A Solid Foundation for Management Oversight
Board of directors
The Institute’s Board comprises entirely non-executive directors. Non-executive directors or past presidents chair all four committees of the Board.
The Board and its committees operate in accordance with a Charter. These Charters are reviewed annually to ensure alignment with the Institute’s strategic objectives.
The Board meets at least seven times a year for scheduled meetings, and has the facility to meet without the chief executive (CEO) if required. The Board is committed to holding at least two of these meetings interstate, with the balance held at the Institute’s head office in Sydney. A register of disclosures for each director is tabled at every Board meeting.

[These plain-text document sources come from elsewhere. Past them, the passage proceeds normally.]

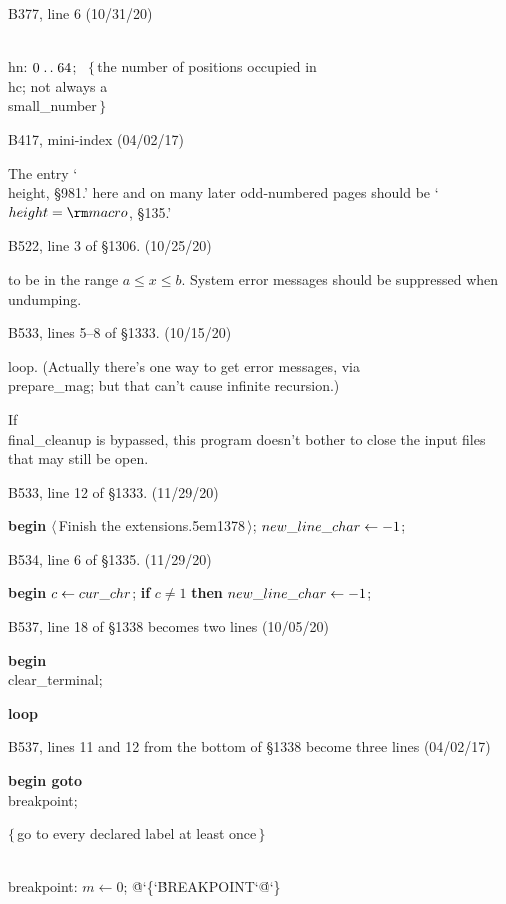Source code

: \bugonpage B377, line 6 (10/31/20)

\ninepoint\noindent
\\{hn}: $0\mathrel{.\,.}64$; \ $\{\,$the number of positions occupied in \\{hc};
                       not always a \\{small\_number}$\,\}$

\bugonpage B417, mini-index (04/02/17)

\eightpoint\noindent
The entry `\\{height}, \S981.' here and on many later
odd-numbered pages should be `$\\{height}=\rm macro$, \S135.'

\bugonpage B522, line 3 of \S1306. (10/25/20)

\tenpoint\noindent
to be in the range $a\le x\le b$.
System error messages should be suppressed when undumping.

\bugonpage B533, lines 5--8 of \S1333. (10/15/20)

\tenpoint\noindent
loop.
(Actually there's one way to get error messages, via \\{prepare\_mag};
but that can't cause infinite recursion.)\par
\noindent\quad
If \\{final\_cleanup} is bypassed, this program doesn't bother to
close the input files that may still be open.

\bugonpage B533, line 12 of \S1333. (11/29/20)

\ninepoint\noindent\quad
{\bf begin} $\langle\,$Finish the extensions{\sevenrm\kern.5em1378}$\,\rangle$;
$\\{new\_line\_char}\gets-1$;

\bugonpage B534, line 6 of \S1335. (11/29/20)

\ninepoint\noindent\quad
{\bf begin} $c\gets\\{cur\_chr}$;
{\bf if} $c\ne1$ {\bf then} $\\{new\_line\_char}\gets-1$;

\bugonpage B537, line 18 of \S1338 becomes two lines (10/05/20)

\ninepoint\noindent\quad
{\bf begin} \\{clear\_terminal};\par
\noindent\quad
{\bf loop}

\bugonpage B537, lines 11 and 12 from the bottom of \S1338
  become three lines (04/02/17)

\ninepoint\noindent\qquad\qquad
{\bf begin goto} \\{breakpoint};\par
\noindent\qquad\qquad\quad$\{\,$go to every declared label at least once$\,\}$\par
\noindent\qquad\quad\\{breakpoint}: $m\gets0$;
 \.{@\char`\{\char`\'BREAKPOINT\char`\'@\char`\}}


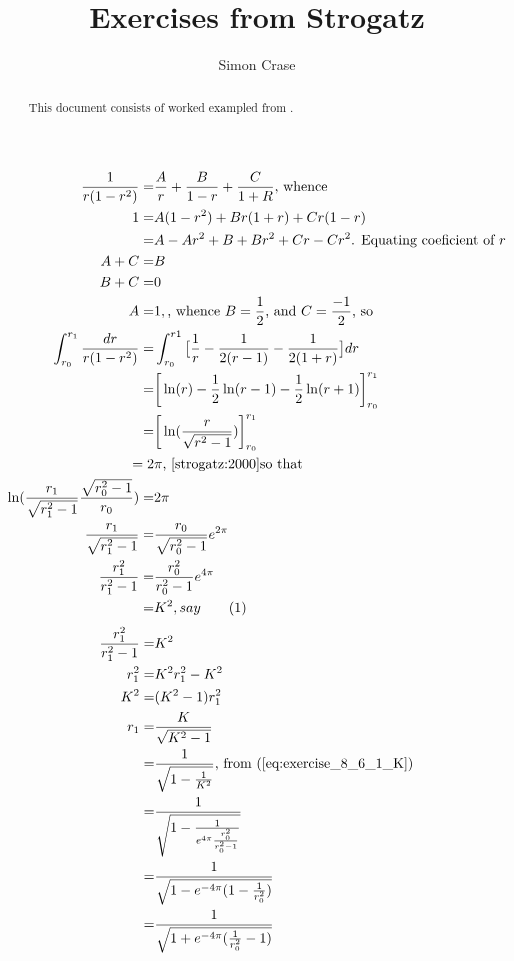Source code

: \documentclass[]{article}
\title{Exercises from Strogatz}
\author{Simon Crase}
\newcommand\numberthis{\addtocounter{equation}{1}\tag{\theequation}}
\begin{document}
\maketitle

\begin{abstract}
This document consists of worked exampled from \cite{strogatz:2000}.
\end{abstract}

\section{}

\begin{align*}
\frac{1}{r(1-r^2)}=&\frac{A}{r} + \frac{B}{1-r} + \frac{C}{1+R}\text{, whence}\\
1 =& A(1-r^2) + B r(1+r) + Cr(1-r)\\
=& A -A r^2 + B + B r^2 +Cr -Cr^2\text{. Equating coeficient of $r$}\\
A + C =& B\\
B + C =& 0\\
A=& 1,\text{, whence $B=\frac{1}{2}$, and $C=\frac{-1}{2}$, so}\\
\int_{r_0}^{r_1}\frac{dr}{r(1-r^2)}=&\int_{r_0}^{r1} \big[\frac{1}{r}-\frac{1}{2(r-1)}-\frac{1}{2(1+r)}\big] dr\\
=&\bigg[\ln(r)-\frac{1}{2}\ln(r-1)-\frac{1}{2}\ln(r+1)\bigg]_{r_0}^{r_1}\\
=&\bigg[\ln(\frac{r}{\sqrt{r^2-1}})\bigg]_{r_0}^{r_1}\\
=2&\pi\text{, \cite[Example 8.7.1]{strogatz:2000}so that}\\
\ln(\frac{r_1}{\sqrt{r_1^2-1}}\frac{\sqrt{r_0^2-1}}{r_0})=&2 \pi\\
\frac{r_1}{\sqrt{r_1^2-1}}=&\frac{r_0}{\sqrt{r_0^2-1}} e^{2 \pi}\\
\frac{r_1^2}{r_1^2-1}=&\frac{r_0^2}{r_0^2-1} e^{4 \pi}\\
=&K^2{, say}\numberthis\label{eq:exercise_8_6_1_K}
\end{align*}
\begin{align*}
\frac{r_1^2}{r_1^2-1}=&K^2\\
r_1^2=&K^2 r_1^2 - K^2\\
K^2 =& (K^2-1)r_1^2\\
r_1=&\frac{K}{\sqrt{K^2-1}}\\
=&\frac{1}{\sqrt{1-\frac{1}{K^2}}}\text{, from (\ref{eq:exercise_8_6_1_K})}\\
=&\frac{1}{\sqrt{1-\frac{1}{e^{4 \pi} \frac{r_0^2}{r_0^2-1}}}}\\
=&\frac{1}{\sqrt{1-e^{-4\pi}(1-\frac{1}{r_0^2})}}\\
=&\frac{1}{\sqrt{1+e^{-4\pi}(\frac{1}{r_0^2}-1)}}
\end{align*}




\end{document}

The Board and management establish a three-year strategic plan and corporate strategy, and detailed annual business plans are established to set the priorities, direction and performance targets for the organisation.
Day-to-day management of the organisation’s affairs and implementation of corporate strategy and policy initiatives are the responsibility of the CEO and management.
Chief executive
The CEO’s responsibilities include advising the Board on strategic direction, ensuring business activities are in alignment with the Institute’s strategic plan, ensuring the organisation conducts its affairs within the law, and keeping the Board informed of all major business proposals and developments through regular reports.
Board composition
The Board comprises seven members, who are elected by Chartered Accountants on regional registers. Up to four additional members can be Board-appointed. Directors serve a maximum of two terms of three years each. Each year the Board elects a president and deputy president.
All directors must comply with the Board’s code of conduct and the accompanying guidelines. This code covers issues such as the requirement to act in good faith, duties of due care and diligence, conflict of interest, issues of improper use of power and information, independence, confidentiality and the obligation to uphold the law.
Board meeting attendance
Board committees
There are four committees of the Board, membership of which comprises directors, the CEO and past presidents. There are a further three advisory committees, six regional councils and five overseas member groups which report to the Board. These committees meet regularly throughout the year.
Attendance at the Board’s audit, governance, nomination and executive review committees
Indemnification and insurance for directors and officers
The Institute’s by-laws provide for an indemnity to each person who is or has been a director, councillor or committee member or officer against any liability which results from any act or deed done in the discharge of the individual’s duties.
The Institute’s insurance policy serves to indemnify the directors, councillors, committee members and officers against liabilities for costs and expenses incurred by them in defending legal proceedings arising out of the performance of their normal duties for the Institute.